TO DO
Print the listing below again from the line that contains "- ❌Automatic UUID generator for files" onward, keeping every line exact and leaving out the lines before it.

_ _ _

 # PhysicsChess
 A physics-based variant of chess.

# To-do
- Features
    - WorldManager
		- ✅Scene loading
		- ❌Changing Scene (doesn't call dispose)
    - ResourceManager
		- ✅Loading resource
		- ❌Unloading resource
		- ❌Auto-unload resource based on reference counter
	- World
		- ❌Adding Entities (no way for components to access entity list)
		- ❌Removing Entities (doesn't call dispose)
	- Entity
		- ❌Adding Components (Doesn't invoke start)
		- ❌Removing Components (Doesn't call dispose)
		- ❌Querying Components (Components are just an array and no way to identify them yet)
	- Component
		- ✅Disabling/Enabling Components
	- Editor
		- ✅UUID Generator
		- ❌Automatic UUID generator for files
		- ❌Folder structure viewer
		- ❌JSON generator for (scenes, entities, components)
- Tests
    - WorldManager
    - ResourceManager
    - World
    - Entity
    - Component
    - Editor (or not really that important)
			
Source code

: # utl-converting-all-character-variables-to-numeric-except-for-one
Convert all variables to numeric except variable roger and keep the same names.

_ _ _

EXERCISE RESULT
		- ❌Automatic UUID generator for files
		- ❌Folder structure viewer
		- ❌JSON generator for (scenes, entities, components)
- Tests
    - WorldManager
    - ResourceManager
    - World
    - Entity
    - Component
    - Editor (or not really that important)
			
Source code

: # utl-converting-all-character-variables-to-numeric-except-for-one
Convert all variables to numeric except variable roger and keep the same names.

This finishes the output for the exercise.